Part A.2: Scaling Up Transformers on a Single GPU

In Part 1.1, i talked about implementing mixed precision training, gradient accumulation, and gradient checkpointing on a simple MLP model. Now, it’s time to take things up a notch. In this part, we’ll apply these techniques to a Transformer model, demonstrating how they enable training large models on resource-constrained hardware. Along the way, we’ll dive into profiling techniques to pinpoint bottlenecks and optimize performance.

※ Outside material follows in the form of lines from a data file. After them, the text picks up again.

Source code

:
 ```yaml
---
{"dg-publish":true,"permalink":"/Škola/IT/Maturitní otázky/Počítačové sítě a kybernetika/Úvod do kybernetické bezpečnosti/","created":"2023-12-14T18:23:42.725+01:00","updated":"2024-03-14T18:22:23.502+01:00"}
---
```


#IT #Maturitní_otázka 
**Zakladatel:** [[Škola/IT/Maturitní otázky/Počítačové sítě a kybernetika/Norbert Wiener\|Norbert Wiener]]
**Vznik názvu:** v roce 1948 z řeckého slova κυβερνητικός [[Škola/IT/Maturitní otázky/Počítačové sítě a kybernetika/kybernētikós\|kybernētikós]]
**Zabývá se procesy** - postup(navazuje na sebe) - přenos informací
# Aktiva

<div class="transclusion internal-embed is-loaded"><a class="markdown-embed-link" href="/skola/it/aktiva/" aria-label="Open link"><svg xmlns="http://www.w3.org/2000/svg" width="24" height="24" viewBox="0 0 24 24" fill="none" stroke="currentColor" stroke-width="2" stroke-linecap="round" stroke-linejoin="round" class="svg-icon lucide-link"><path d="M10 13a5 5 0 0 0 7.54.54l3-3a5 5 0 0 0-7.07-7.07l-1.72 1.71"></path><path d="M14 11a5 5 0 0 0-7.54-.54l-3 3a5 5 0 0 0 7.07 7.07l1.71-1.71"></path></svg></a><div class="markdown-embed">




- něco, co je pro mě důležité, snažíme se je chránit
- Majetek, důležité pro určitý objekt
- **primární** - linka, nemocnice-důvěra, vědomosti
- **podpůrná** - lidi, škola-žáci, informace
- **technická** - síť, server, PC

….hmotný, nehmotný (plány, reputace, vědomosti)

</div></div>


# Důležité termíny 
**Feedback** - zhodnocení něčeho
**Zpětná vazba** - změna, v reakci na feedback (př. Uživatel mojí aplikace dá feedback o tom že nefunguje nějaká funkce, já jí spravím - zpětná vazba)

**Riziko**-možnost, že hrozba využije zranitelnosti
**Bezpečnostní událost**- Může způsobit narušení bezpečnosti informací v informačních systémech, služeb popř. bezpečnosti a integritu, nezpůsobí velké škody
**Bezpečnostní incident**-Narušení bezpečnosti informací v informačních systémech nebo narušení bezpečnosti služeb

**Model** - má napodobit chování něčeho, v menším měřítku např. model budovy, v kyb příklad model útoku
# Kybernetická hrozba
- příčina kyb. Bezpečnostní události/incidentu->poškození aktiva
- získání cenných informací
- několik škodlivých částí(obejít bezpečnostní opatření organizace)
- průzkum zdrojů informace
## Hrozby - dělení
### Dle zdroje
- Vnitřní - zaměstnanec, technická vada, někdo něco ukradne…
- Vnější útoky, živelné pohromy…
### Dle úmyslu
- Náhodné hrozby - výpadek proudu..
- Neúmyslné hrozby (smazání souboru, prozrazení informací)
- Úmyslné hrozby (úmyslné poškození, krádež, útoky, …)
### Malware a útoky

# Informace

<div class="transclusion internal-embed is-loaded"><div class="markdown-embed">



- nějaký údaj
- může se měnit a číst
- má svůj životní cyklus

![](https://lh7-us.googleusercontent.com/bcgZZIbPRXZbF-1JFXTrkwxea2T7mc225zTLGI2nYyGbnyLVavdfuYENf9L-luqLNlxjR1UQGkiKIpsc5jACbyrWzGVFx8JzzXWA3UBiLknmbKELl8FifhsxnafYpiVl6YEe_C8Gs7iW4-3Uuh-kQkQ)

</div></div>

Before jumping in, i recommend reviewing Part 1.1, as this section builds on concepts and code from the previous part. Additionally, this blog assumes familiarity with the Transformer architecture and its components. If you’re new to Transformers, you can refer to the original paper by Vaswani et al. or a beautiful blog made by my friend @hafedh: https://huggingface.co/blog/not-lain/tensor-dims.

Running the Notebook

This notebook is designed to run on accelerators like GPUs or TPUs. If you’re on Google Colab, make sure to enable the GPU runtime:

Click Runtime → Change runtime type → Hardware accelerator: GPU.If you encounter runtime failures, you can disable the GPU and run the notebook on a CPU instead. In that case, you may need to adjust the model configuration to match the available resources.

Prerequisites

To avoid duplicating code across notebooks, we’ve converted key functions from Part 1.1 into a Python script, which you can import here. If you’re running this on Google Colab, you’ll need to download these scripts first:

import os
import urllib.request
from urllib.error import HTTPError

# Base GitHub URL for Python scripts
base_url = "<https://raw.githubusercontent.com/phlippe/uvadlc_notebooks/master/docs/tutorial_notebooks/scaling/JAX/>"
# Files to download
python_files = ["single_gpu.py", "utils.py"]
for file_name in python_files:
    if not os.path.isfile(file_name):
        file_url = base_url + file_name
        print(f"Downloading {file_url}...")
        try:
            urllib.request.urlretrieve(file_url, file_name)
        except HTTPError as e:
            print(
                f"Failed to download {file_name}. Please try downloading it directly from the GitHub repository. Error:\\n{e}"
            )

The utils.py script contains utility functions, including one for setting XLA flags, which we’ll apply now:

from utils import install_package, set_XLA_flags_gpu

set_XLA_flags_gpu()

Standard Libraries and Modules

Next, we’ll import the usual suspects:

import functools
from typing import Any, Dict, Tuple

import flax.linen as nn
import jax
import jax.numpy as jnp
import numpy as np
import optax
from tqdm.auto import tqdm

# Install ml_collections on Colab if not already available
try:
    from ml_collections import ConfigDict
except ModuleNotFoundError:
    install_package("ml_collections")
    from ml_collections import ConfigDict

# Type aliases for clarity
PyTree = Any
Metrics = Dict[str, Tuple[jax.Array, ...]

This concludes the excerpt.